After the savages, on their visit to the trading-post, had recovered — not without a sense of shame and humiliation — from the drinking-riot, they were ready for business, tempted by the sight of the goods in the store, — guns, ammunition, clothes, various commodities, and bright calicoes, ribbons, trinkets, and gewgaws for their squaws. But the first transaction required a payment of their debts, for they were generally a year behindhand, having on their previous visit taken up goods on credit. Generally, too, they were honest debtors, bringing with them enough beyond their obligations to insure a credit in excess of their surplus for another season. The liquor was hidden away during these transactions, and efforts were made to prevent the draft upon what they might carry off with them till they had gone some distance from the trading-station.
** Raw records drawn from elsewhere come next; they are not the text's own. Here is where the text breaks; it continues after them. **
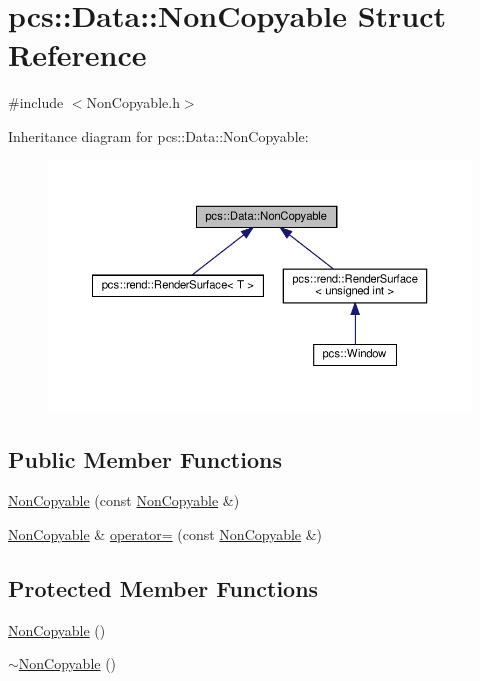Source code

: \hypertarget{structpcs_1_1Data_1_1NonCopyable}{}\section{pcs\+:\+:Data\+:\+:Non\+Copyable Struct Reference}
\label{structpcs_1_1Data_1_1NonCopyable}


{\ttfamily \#include $<$Non\+Copyable.\+h$>$}



Inheritance diagram for pcs\+:\+:Data\+:\+:Non\+Copyable\+:\nopagebreak
\begin{figure}[H]
\begin{center}
\leavevmode
\includegraphics[width=350pt]{structpcs_1_1Data_1_1NonCopyable__inherit__graph}
\end{center}
\end{figure}
\subsection*{Public Member Functions}
\begin{DoxyCompactItemize}
\item 
\hyperlink{structpcs_1_1Data_1_1NonCopyable_ac9cde01db2d5ba115c033ae5ce13a11f}{Non\+Copyable} (const \hyperlink{structpcs_1_1Data_1_1NonCopyable}{Non\+Copyable} \&)
\item 
\hyperlink{structpcs_1_1Data_1_1NonCopyable}{Non\+Copyable} \& \hyperlink{structpcs_1_1Data_1_1NonCopyable_a3fec6abd7a92cc27e19fe7361b3f0c24}{operator=} (const \hyperlink{structpcs_1_1Data_1_1NonCopyable}{Non\+Copyable} \&)
\end{DoxyCompactItemize}
\subsection*{Protected Member Functions}
\begin{DoxyCompactItemize}
\item 
\hyperlink{structpcs_1_1Data_1_1NonCopyable_aad220ecfe40ad6fa4f57450db4589750}{Non\+Copyable} ()
\item 
\hyperlink{structpcs_1_1Data_1_1NonCopyable_aaaf234adb2a742fee93e4eee336c1dcc}{$\sim$\+Non\+Copyable} ()
\end{DoxyCompactItemize}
How diligently the savages followed the work of trapping beaver alone for the Company may be inferred from the fact, that, in the year 1788, more than 127,000 skins were shipped to London. The barter business at the posts was transacted by the aid of small marked sticks, defining values. These were given to the Indians according to the matter in their packs, and then received back again, at the same rate, for the goods which they might select from the store-house. The unit of value was the beaver skin, other peltries being estimated by fractions or multiples of it. The packs of goods which were to be transferred into the wilderness and those which were brought out of it were generally each of them a hundred pounds in weight, with reference to one or two of them being slung over the back in crossing portages or carrying-places between the water-runs.

Some of these commercial transits were made when the streams were open; others in the depths of winter, when the frozen surface of snow in the wilderness and of lakes and streams gave a zest and rapidity to the journey.